Adar Dembo has posted comments on this change. ( 
http://gerrit.cloudera.org:8080/12239 )

Change subject: [fs]: delete the (orphaned) metadata file when repairing
......................................................................


Patch Set 4:

(13 comments)

http://gerrit.cloudera.org:8080/#/c/12239/4//COMMIT_MSG
Commit Message:

http://gerrit.cloudera.org:8080/#/c/12239/4//COMMIT_MSG@9
PS4, Line 9: This patch intends to delete the (orphaned) metadata file at
           : startup while the data file has gone missing and the metadata
           : file has no live blocks at the same time. In the previous patch
           : KUDU-2636, it has supported deleting the dead container which
           : includes data file and metadata file. So, there will be a time
           : window while deleting both of these two files in sequential,
           : and it will make a half-container in extreme cases, especially
           : in a crash or sent the tserver a kill -9. Indeed, Adar has
           : captured this type of case under 1000 runs of dense_node-itest.
Thanks for the added detail. Could you reword this a bit to add more clarity?

  With KUDU-2636 fixed, we now support deleting dead containers at runtime.
  Because this involves deleting a pair of files, there's a time window in which
  it's possible for there to be just one file. A well-timed crash or kill -9 can
  make this a permanent state that fails the log block manager at startup. 
Indeed,
  a loop of dense_node-itest failed 2/1000 times in this way.

  This patch fixes the problem by detecting "orphaned" metadata files at startup
  and deleting them. A metadata file is orphaned if it has no corresponding data
  file and if it contains nothing but dead blocks.
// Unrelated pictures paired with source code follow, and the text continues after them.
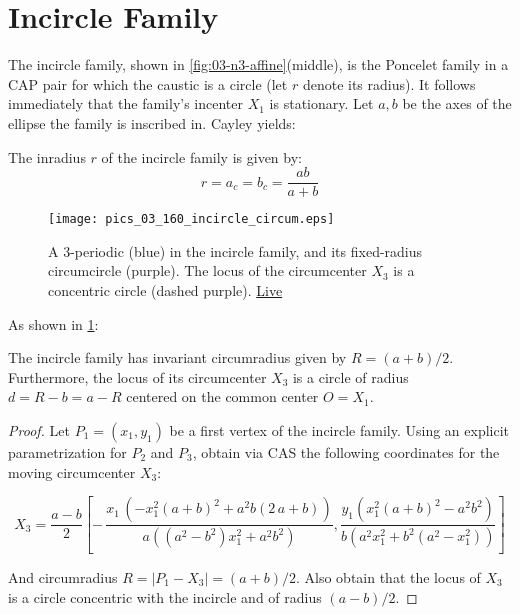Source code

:   
\section{Incircle Family}
The incircle family, shown in \cref{fig:03-n3-affine}(middle), is the Poncelet family in a CAP pair for which the caustic is a circle (let $r$ denote its radius). It follows immediately that the family's incenter $X_1$ is stationary. Let $a,b$ be the axes of the ellipse the family is inscribed in. Cayley yields:

\begin{proposition}
The inradius $r$ of the incircle family is given by: 
\[ r=a_c=b_c=\frac{a b}{a+b} \]
\label{prop:03-incircle}
\end{proposition} 

\begin{figure}
    \centering
    \texttt{[image: pics\_03\_160\_incircle\_circum.eps]}
    \caption{A 3-periodic (blue) in the incircle family, and its fixed-radius circumcircle (purple). The locus of the circumcenter $X_3$ is a concentric circle (dashed purple). \href{https://bit.ly/3thddWK}{Live}}
    \label{fig:03-incircle-circum}
\end{figure}

As shown in \cref{fig:03-incircle-circum}:

\begin{proposition}
The incircle family has invariant circumradius given by $R=(a+b)/2$. Furthermore, the locus of its circumcenter $X_3$ is a circle of radius $d=R-b=a-R$ centered on the common center $O=X_1$.
\label{prop:03-n3-incircle-R}
\end{proposition}

\begin{proof}
Let $P_1=(x_1,y_1)$ be a first vertex of the incircle family. Using an explicit parametrization for $P_2$ and $P_3$, obtain via CAS the following coordinates for the moving circumcenter $X_3$:

{\scriptsize
\[
X_3=\frac{a-b}{2}\left[ - \,{\frac {x_1\, \left( -x_1^{2}
			\left( a+b \right) ^{2}+{a}^{2} b \left( 2\,a+b \right)  \right) }{ a
			\left(  \left( {a}^{2}-{b}^{2} \right) x_1^{2}+{a}^{2}{b}^{2}
			\right) }}
	 ,  {\frac { y_1\left( x_1^{2} \left( a+b
	 		\right) ^{2}-{a}^{2}{b}^{2} \right)}{b \left( {a}^{2}x_1^2+{b}^{2} \left( {a}^{2}-x_1^{2} \right)  \right) }}
	   \right]
 \]
 }

And circumradius $R=|P_1-X_3|=(a+b)/2$. Also obtain that the locus of $X_3$ is a circle concentric with the incircle and of radius $(a-b)/2$.
\end{proof}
http://gerrit.cloudera.org:8080/#/c/12239/4/src/kudu/fs/log_block_manager-test.cc
File src/kudu/fs/log_block_manager-test.cc:

http://gerrit.cloudera.org:8080/#/c/12239/4/src/kudu/fs/log_block_manager-test.cc@1896
PS4, Line 1896:   const auto CheckRepaired = [&] () {
If you really want to test that the repair happened, you should look at the 
FsReport that's created when the block manager is opened, and test the 
LBMIncompleteContainerCheck within it.


http://gerrit.cloudera.org:8080/#/c/12239/4/src/kudu/fs/log_block_manager-test.cc@1987
PS4, Line 1987:     // Create a metadata file with 1 byte which is <MIN.
              :     unique_ptr<WritableFile> metadata_file_writer;
              :     ASSERT_OK(env_->NewWritableFile(metadata_file_name, 
&metadata_file_writer));
              :     ASSERT_OK(metadata_file_writer->Append(Slice("a")));
              :     metadata_file_writer->Close();
Since this pattern is repeated quite a few times, could you encapsulate it in a 
lambda?


http://gerrit.cloudera.org:8080/#/c/12239/4/src/kudu/fs/log_block_manager-test.cc@2029
PS4, Line 2029:     // Delete the only block.
              :     vector<BlockId> deleted;
              :     shared_ptr<BlockDeletionTransaction> transaction = 
bm_->NewDeletionTransaction();
              :     transaction->AddDeletedBlock(block_id);
              :     ASSERT_OK(transaction->CommitDeletedBlocks(&deleted));
              :     transaction.reset();
              :     // Wait for the actual hole punching to take place.
              :     for (const auto& data_dir : dd_manager_->data_dirs()) {
              :       data_dir->WaitOnClosures();
              :     }
Likewise, encapsulate this in a lambda.


http://gerrit.cloudera.org:8080/#/c/12239/1/src/kudu/fs/log_block_manager.cc
File src/kudu/fs/log_block_manager.cc:

http://gerrit.cloudera.org:8080/#/c/12239/1/src/kudu/fs/log_block_manager.cc@774
PS1, Line 774:    
*-------------*------------*----------------*-------------------------*---------------------*/
> In addition, the metadata file is created before data file in 'LogBlockCont
I don't think the order of which file is created/deleted matters because 
without an fsync() on the parent directory, the filesystem may reorder 
operations under the hood. A great reference on this is 
https://danluu.com/file-consistency (see the "Filesystem semantics" section); 
_some_ filesystems may reorder directory operations, though among ext4/xfs (the 
filesystems we generally support for Kudu) this doesn't appear to be a problem.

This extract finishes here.